とは言っても授業をボイコットする勇気などなく教室にたどり着けば、クラスメイト達から注目の視線を浴びる。その中でただ一人──飯島孝太は興味津々でこちらに近づいてきた。
「おはよう、凛」
「おはよう」
「で、どうしたんだそれ」
「話さなきゃいけないか?」
もう面倒だからこれ以上は聞くなという意味を込めてそう言ったのだが、孝太は気にも留めずに『もち』と首を縦に振る。どうやら話さなければ彼からは解放されないようだった。
「家出た瞬間車に水をかけられた」
こうなったらと出来るだけ簡潔に一言で済ませようとするが、孝太が納得することはない。寧ろ『本当のこと言って良いんだぜ、親友だろ?』ともっと面白い話が飛び出してくるのではないかと期待の眼差しをこちらに向けていた。仕方なく若干事実を捏造して話そうとしたのだが、そのときどこからかついさっきぶりくらいで聞いたことのある声が聞こえてきた。
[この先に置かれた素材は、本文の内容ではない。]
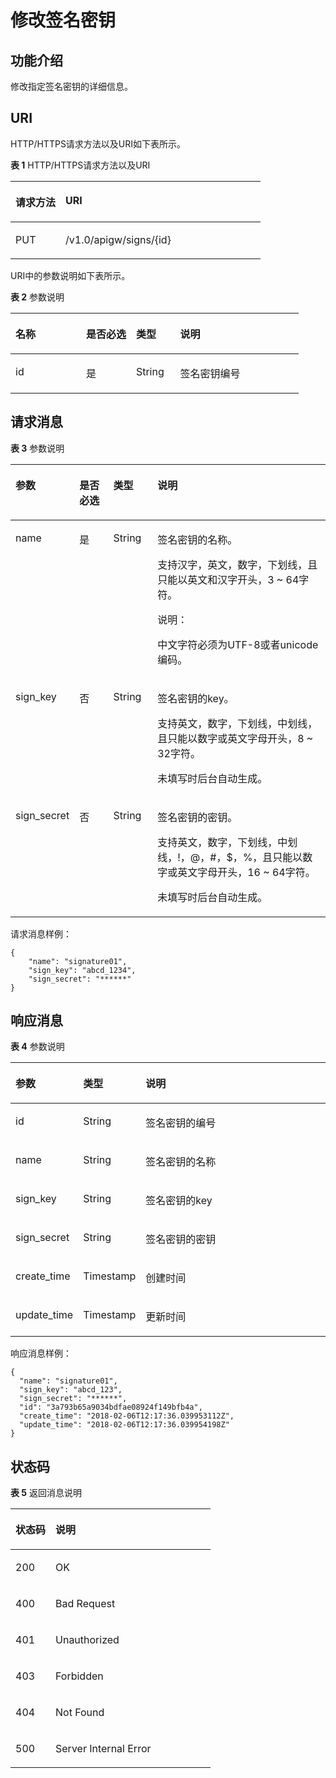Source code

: # 修改签名密钥<a name="apig-zh-api-180713136"></a>

## 功能介绍<a name="section41224746"></a>

修改指定签名密钥的详细信息。

## URI<a name="section35478397"></a>

HTTP/HTTPS请求方法以及URI如下表所示。

**表 1**  HTTP/HTTPS请求方法以及URI

<a name="table59329349"></a>
<table><thead align="left"><tr id="row22745357"><th class="cellrowborder" valign="top" width="20%" id="mcps1.2.3.1.1"><p id="p30434635"><a name="p30434635"></a><a name="p30434635"></a>请求方法</p>
</th>
<th class="cellrowborder" valign="top" width="80%" id="mcps1.2.3.1.2"><p id="p49286410"><a name="p49286410"></a><a name="p49286410"></a>URI</p>
</th>
</tr>
</thead>
<tbody><tr id="row32776306"><td class="cellrowborder" valign="top" width="20%" headers="mcps1.2.3.1.1 "><p id="p37635114"><a name="p37635114"></a><a name="p37635114"></a>PUT</p>
</td>
<td class="cellrowborder" valign="top" width="80%" headers="mcps1.2.3.1.2 "><p id="p28545370"><a name="p28545370"></a><a name="p28545370"></a>/v1.0/apigw/signs/{id}</p>
</td>
</tr>
</tbody>
</table>

URI中的参数说明如下表所示。

**表 2**  参数说明

<a name="table5827335"></a>
<table><thead align="left"><tr id="row60220277"><th class="cellrowborder" valign="top" width="24.48755124487551%" id="mcps1.2.5.1.1"><p id="p46004251"><a name="p46004251"></a><a name="p46004251"></a>名称</p>
</th>
<th class="cellrowborder" valign="top" width="17.348265173482652%" id="mcps1.2.5.1.2"><p id="p35356887"><a name="p35356887"></a><a name="p35356887"></a>是否必选</p>
</th>
<th class="cellrowborder" valign="top" width="15.308469153084694%" id="mcps1.2.5.1.3"><p id="p45335566"><a name="p45335566"></a><a name="p45335566"></a>类型</p>
</th>
<th class="cellrowborder" valign="top" width="42.85571442855714%" id="mcps1.2.5.1.4"><p id="p48302250"><a name="p48302250"></a><a name="p48302250"></a>说明</p>
</th>
</tr>
</thead>
<tbody><tr id="row20168211"><td class="cellrowborder" valign="top" width="24.48755124487551%" headers="mcps1.2.5.1.1 "><p id="p23012400"><a name="p23012400"></a><a name="p23012400"></a>id</p>
</td>
<td class="cellrowborder" valign="top" width="17.348265173482652%" headers="mcps1.2.5.1.2 "><p id="p52065130"><a name="p52065130"></a><a name="p52065130"></a>是</p>
</td>
<td class="cellrowborder" valign="top" width="15.308469153084694%" headers="mcps1.2.5.1.3 "><p id="p56525992"><a name="p56525992"></a><a name="p56525992"></a>String</p>
</td>
<td class="cellrowborder" valign="top" width="42.85571442855714%" headers="mcps1.2.5.1.4 "><p id="p15202643"><a name="p15202643"></a><a name="p15202643"></a>签名密钥编号</p>
</td>
</tr>
</tbody>
</table>

## 请求消息<a name="section50870124"></a>

**表 3**  参数说明

<a name="table9764325"></a>
<table><thead align="left"><tr id="row36235803"><th class="cellrowborder" valign="top" width="17.169999999999998%" id="mcps1.2.5.1.1"><p id="p49418950"><a name="p49418950"></a><a name="p49418950"></a>参数</p>
</th>
<th class="cellrowborder" valign="top" width="11.110000000000001%" id="mcps1.2.5.1.2"><p id="p56063914"><a name="p56063914"></a><a name="p56063914"></a>是否必选</p>
</th>
<th class="cellrowborder" valign="top" width="14.14%" id="mcps1.2.5.1.3"><p id="p1295450"><a name="p1295450"></a><a name="p1295450"></a>类型</p>
</th>
<th class="cellrowborder" valign="top" width="57.58%" id="mcps1.2.5.1.4"><p id="p4859217"><a name="p4859217"></a><a name="p4859217"></a>说明</p>
</th>
</tr>
</thead>
<tbody><tr id="row52708562"><td class="cellrowborder" valign="top" width="17.169999999999998%" headers="mcps1.2.5.1.1 "><p id="p41535136"><a name="p41535136"></a><a name="p41535136"></a>name</p>
</td>
<td class="cellrowborder" valign="top" width="11.110000000000001%" headers="mcps1.2.5.1.2 "><p id="p8902895"><a name="p8902895"></a><a name="p8902895"></a>是</p>
</td>
<td class="cellrowborder" valign="top" width="14.14%" headers="mcps1.2.5.1.3 "><p id="p50045927"><a name="p50045927"></a><a name="p50045927"></a>String</p>
</td>
<td class="cellrowborder" valign="top" width="57.58%" headers="mcps1.2.5.1.4 "><p id="p27188271"><a name="p27188271"></a><a name="p27188271"></a>签名密钥的名称。</p>
<p id="p23134828"><a name="p23134828"></a><a name="p23134828"></a>支持汉字，英文，数字，下划线，且只能以英文和汉字开头，3 ~ 64字符。</p>
<div class="note" id="note412210359485"><a name="note412210359485"></a><a name="note412210359485"></a><span class="notetitle"> 说明： </span><div class="notebody"><p id="p1122173518481"><a name="p1122173518481"></a><a name="p1122173518481"></a>中文字符必须为UTF-8或者unicode编码。</p>
</div></div>
</td>
</tr>
<tr id="row46050118"><td class="cellrowborder" valign="top" width="17.169999999999998%" headers="mcps1.2.5.1.1 "><p id="p66911810"><a name="p66911810"></a><a name="p66911810"></a>sign_key</p>
</td>
<td class="cellrowborder" valign="top" width="11.110000000000001%" headers="mcps1.2.5.1.2 "><p id="p51147542"><a name="p51147542"></a><a name="p51147542"></a>否</p>
</td>
<td class="cellrowborder" valign="top" width="14.14%" headers="mcps1.2.5.1.3 "><p id="p49310201"><a name="p49310201"></a><a name="p49310201"></a>String</p>
</td>
<td class="cellrowborder" valign="top" width="57.58%" headers="mcps1.2.5.1.4 "><p id="p34703382"><a name="p34703382"></a><a name="p34703382"></a>签名密钥的key。</p>
<p id="p65832877"><a name="p65832877"></a><a name="p65832877"></a>支持英文，数字，下划线，中划线，且只能以数字或英文字母开头，8 ~ 32字符。</p>
<p id="p9329870"><a name="p9329870"></a><a name="p9329870"></a>未填写时后台自动生成。</p>
</td>
</tr>
<tr id="row34860829"><td class="cellrowborder" valign="top" width="17.169999999999998%" headers="mcps1.2.5.1.1 "><p id="p23480388"><a name="p23480388"></a><a name="p23480388"></a>sign_secret</p>
</td>
<td class="cellrowborder" valign="top" width="11.110000000000001%" headers="mcps1.2.5.1.2 "><p id="p22863307"><a name="p22863307"></a><a name="p22863307"></a>否</p>
</td>
<td class="cellrowborder" valign="top" width="14.14%" headers="mcps1.2.5.1.3 "><p id="p39988541"><a name="p39988541"></a><a name="p39988541"></a>String</p>
</td>
<td class="cellrowborder" valign="top" width="57.58%" headers="mcps1.2.5.1.4 "><p id="p15760103411438"><a name="p15760103411438"></a><a name="p15760103411438"></a>签名密钥的密钥。</p>
<p id="p17846404"><a name="p17846404"></a><a name="p17846404"></a>支持英文，数字，下划线，中划线，!，@，#，$，%，且只能以数字或英文字母开头，16 ~ 64字符。</p>
<p id="p182071619113719"><a name="p182071619113719"></a><a name="p182071619113719"></a>未填写时后台自动生成。</p>
</td>
</tr>
</tbody>
</table>

请求消息样例：

```
{
	"name": "signature01",
	"sign_key": "abcd_1234",
	"sign_secret": "******"
}
```

## 响应消息<a name="section26839366"></a>

**表 4**  参数说明

<a name="table29766870"></a>
<table><thead align="left"><tr id="row15144968"><th class="cellrowborder" valign="top" width="18.18%" id="mcps1.2.4.1.1"><p id="p18782868"><a name="p18782868"></a><a name="p18782868"></a>参数</p>
</th>
<th class="cellrowborder" valign="top" width="16.16%" id="mcps1.2.4.1.2"><p id="p2503109"><a name="p2503109"></a><a name="p2503109"></a>类型</p>
</th>
<th class="cellrowborder" valign="top" width="65.66%" id="mcps1.2.4.1.3"><p id="p12827669"><a name="p12827669"></a><a name="p12827669"></a>说明</p>
</th>
</tr>
</thead>
<tbody><tr id="row23239175"><td class="cellrowborder" valign="top" width="18.18%" headers="mcps1.2.4.1.1 "><p id="p3325060"><a name="p3325060"></a><a name="p3325060"></a>id</p>
</td>
<td class="cellrowborder" valign="top" width="16.16%" headers="mcps1.2.4.1.2 "><p id="p894433"><a name="p894433"></a><a name="p894433"></a>String</p>
</td>
<td class="cellrowborder" valign="top" width="65.66%" headers="mcps1.2.4.1.3 "><p id="p5340230"><a name="p5340230"></a><a name="p5340230"></a>签名密钥的编号</p>
</td>
</tr>
<tr id="row48062076"><td class="cellrowborder" valign="top" width="18.18%" headers="mcps1.2.4.1.1 "><p id="p714049"><a name="p714049"></a><a name="p714049"></a>name</p>
</td>
<td class="cellrowborder" valign="top" width="16.16%" headers="mcps1.2.4.1.2 "><p id="p57837986"><a name="p57837986"></a><a name="p57837986"></a>String</p>
</td>
<td class="cellrowborder" valign="top" width="65.66%" headers="mcps1.2.4.1.3 "><p id="p54365321"><a name="p54365321"></a><a name="p54365321"></a>签名密钥的名称</p>
</td>
</tr>
<tr id="row19525841"><td class="cellrowborder" valign="top" width="18.18%" headers="mcps1.2.4.1.1 "><p id="p38089273"><a name="p38089273"></a><a name="p38089273"></a>sign_key</p>
</td>
<td class="cellrowborder" valign="top" width="16.16%" headers="mcps1.2.4.1.2 "><p id="p65332249"><a name="p65332249"></a><a name="p65332249"></a>String</p>
</td>
<td class="cellrowborder" valign="top" width="65.66%" headers="mcps1.2.4.1.3 "><p id="p57420826"><a name="p57420826"></a><a name="p57420826"></a>签名密钥的key</p>
</td>
</tr>
<tr id="row47025390"><td class="cellrowborder" valign="top" width="18.18%" headers="mcps1.2.4.1.1 "><p id="p50960259"><a name="p50960259"></a><a name="p50960259"></a>sign_secret</p>
</td>
<td class="cellrowborder" valign="top" width="16.16%" headers="mcps1.2.4.1.2 "><p id="p34140300"><a name="p34140300"></a><a name="p34140300"></a>String</p>
</td>
<td class="cellrowborder" valign="top" width="65.66%" headers="mcps1.2.4.1.3 "><p id="p13900914"><a name="p13900914"></a><a name="p13900914"></a>签名密钥的密钥</p>
</td>
</tr>
<tr id="row57999363"><td class="cellrowborder" valign="top" width="18.18%" headers="mcps1.2.4.1.1 "><p id="p327934"><a name="p327934"></a><a name="p327934"></a>create_time</p>
</td>
<td class="cellrowborder" valign="top" width="16.16%" headers="mcps1.2.4.1.2 "><p id="p26562698"><a name="p26562698"></a><a name="p26562698"></a>Timestamp</p>
</td>
<td class="cellrowborder" valign="top" width="65.66%" headers="mcps1.2.4.1.3 "><p id="p4094926"><a name="p4094926"></a><a name="p4094926"></a>创建时间</p>
</td>
</tr>
<tr id="row36854341"><td class="cellrowborder" valign="top" width="18.18%" headers="mcps1.2.4.1.1 "><p id="p32411665"><a name="p32411665"></a><a name="p32411665"></a>update_time</p>
</td>
<td class="cellrowborder" valign="top" width="16.16%" headers="mcps1.2.4.1.2 "><p id="p8099242"><a name="p8099242"></a><a name="p8099242"></a>Timestamp</p>
</td>
<td class="cellrowborder" valign="top" width="65.66%" headers="mcps1.2.4.1.3 "><p id="p52058871"><a name="p52058871"></a><a name="p52058871"></a>更新时间</p>
</td>
</tr>
</tbody>
</table>

响应消息样例：

```
{
  "name": "signature01",
  "sign_key": "abcd_123",
  "sign_secret": "******",
  "id": "3a793b65a9034bdfae08924f149bfb4a",
  "create_time": "2018-02-06T12:17:36.039953112Z",
  "update_time": "2018-02-06T12:17:36.039954198Z"
}
```

## 状态码<a name="section55177934"></a>

**表 5**  返回消息说明

<a name="table17361562"></a>
<table><thead align="left"><tr id="row27903249"><th class="cellrowborder" valign="top" width="20%" id="mcps1.2.3.1.1"><p id="p45570711"><a name="p45570711"></a><a name="p45570711"></a>状态码</p>
</th>
<th class="cellrowborder" valign="top" width="80%" id="mcps1.2.3.1.2"><p id="p2161061"><a name="p2161061"></a><a name="p2161061"></a>说明</p>
</th>
</tr>
</thead>
<tbody><tr id="row31910236"><td class="cellrowborder" valign="top" width="20%" headers="mcps1.2.3.1.1 "><p id="p34592308"><a name="p34592308"></a><a name="p34592308"></a>200</p>
</td>
<td class="cellrowborder" valign="top" width="80%" headers="mcps1.2.3.1.2 "><p id="p50513540"><a name="p50513540"></a><a name="p50513540"></a>OK</p>
</td>
</tr>
<tr id="row51968681"><td class="cellrowborder" valign="top" width="20%" headers="mcps1.2.3.1.1 "><p id="p48713633"><a name="p48713633"></a><a name="p48713633"></a>400</p>
</td>
<td class="cellrowborder" valign="top" width="80%" headers="mcps1.2.3.1.2 "><p id="p53490214"><a name="p53490214"></a><a name="p53490214"></a>Bad Request</p>
</td>
</tr>
<tr id="row11649880"><td class="cellrowborder" valign="top" width="20%" headers="mcps1.2.3.1.1 "><p id="p4116251"><a name="p4116251"></a><a name="p4116251"></a>401</p>
</td>
<td class="cellrowborder" valign="top" width="80%" headers="mcps1.2.3.1.2 "><p id="p64980894"><a name="p64980894"></a><a name="p64980894"></a>Unauthorized</p>
</td>
</tr>
<tr id="row47957135"><td class="cellrowborder" valign="top" width="20%" headers="mcps1.2.3.1.1 "><p id="p59322709"><a name="p59322709"></a><a name="p59322709"></a>403</p>
</td>
<td class="cellrowborder" valign="top" width="80%" headers="mcps1.2.3.1.2 "><p id="p40410161"><a name="p40410161"></a><a name="p40410161"></a>Forbidden</p>
</td>
</tr>
<tr id="row28147129"><td class="cellrowborder" valign="top" width="20%" headers="mcps1.2.3.1.1 "><p id="p65325006"><a name="p65325006"></a><a name="p65325006"></a>404</p>
</td>
<td class="cellrowborder" valign="top" width="80%" headers="mcps1.2.3.1.2 "><p id="p15296380"><a name="p15296380"></a><a name="p15296380"></a>Not Found</p>
</td>
</tr>
<tr id="row41745357"><td class="cellrowborder" valign="top" width="20%" headers="mcps1.2.3.1.1 "><p id="p25930762"><a name="p25930762"></a><a name="p25930762"></a>500</p>
</td>
<td class="cellrowborder" valign="top" width="80%" headers="mcps1.2.3.1.2 "><p id="p20016996"><a name="p20016996"></a><a name="p20016996"></a>Server Internal Error</p>
</td>
</tr>
</tbody>
</table>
「ちょっと待って下さい! そうなってしまったのは私のせいで彼は何も悪くないんです。だからどうか彼を責めないであげてください!」
突然の大声に視線を向ければ、そこにはつい先程まで一緒にいた祝四葉がいた。教室に入る直前別れたのだがどうやら今の話は聞こえてしまっていたようだ。ただ聞いていたのは話の一部だけのようだが。
「なんだって祝さんが!? おい凛、これは一体どういうことなんだよ?」
「えーとこれはまぁ色々あってだな……」
孝太の疑問は最もだがそれよりも今は彼女が大声をあげたせいでクラスメイトの注目が全て自分と孝太、祝四葉に集まってしまっていた。どうにも今より更に面倒なことになる気がして彼女に一先ず落ち着くように声をかけるが彼女には聞こえていないようで、ついに彼女は言ってはいけないことまで口にしてしまう。
「彼は良い人です。だって汚れた私にシャワーを貸してくれたんですから!」
突如として静まり返るクラス内、彼女の言葉に『あれ、なんか言葉足らなくない?』と思ったのも一瞬、いきなり背中に強い衝撃を感じる。見るとそれをやったのは孝太のようで、彼はやけにニヤニヤとした笑みを浮かべていた。
「ほう、なるほどそういうことか。良かったじゃないか、凛。ようやく男の階段を一歩上がれたな。でも汚すのはどうかと思うぜ」
「いや、違う! 今のはきっと言い間違えただけなんだ。そうだろ? 祝さん」
孝太に言ってやってくれとその一心で祝四葉の方を見るが、彼女はただ首を傾げるだけだった。
「えーと、違うんですか?」
ここで来たまさかの天然発言についてはもうどうすることも出来なかった。それによく見れば周りの人達はヒソヒソとこちらを見て会話をしていた。多分その会話は今のこの状況についてなのだろう。
「いい加減認めたらどうなんだ? お前と祝さんは付き合ってるんだろ?」
「違うんだ、まずはちゃんと俺の話を聞いてくれ!」
「ほう、どんなのろけ話を聞かせてくれるんだ? 凛」
どうにも収拾がつかなくなったせいか、もうほとんど投げやりだった。
「ああ、そうだよ! 俺と祝さんは付き合ってるよ! 悪いか!!」
だからこんなことを口走ったとしてもおかしくはなかった。寧ろ口走っていた、しかも大声で。再び静まるクラス内、視界の端には顔を真っ赤にして下を向く祝四葉の姿が映っていた。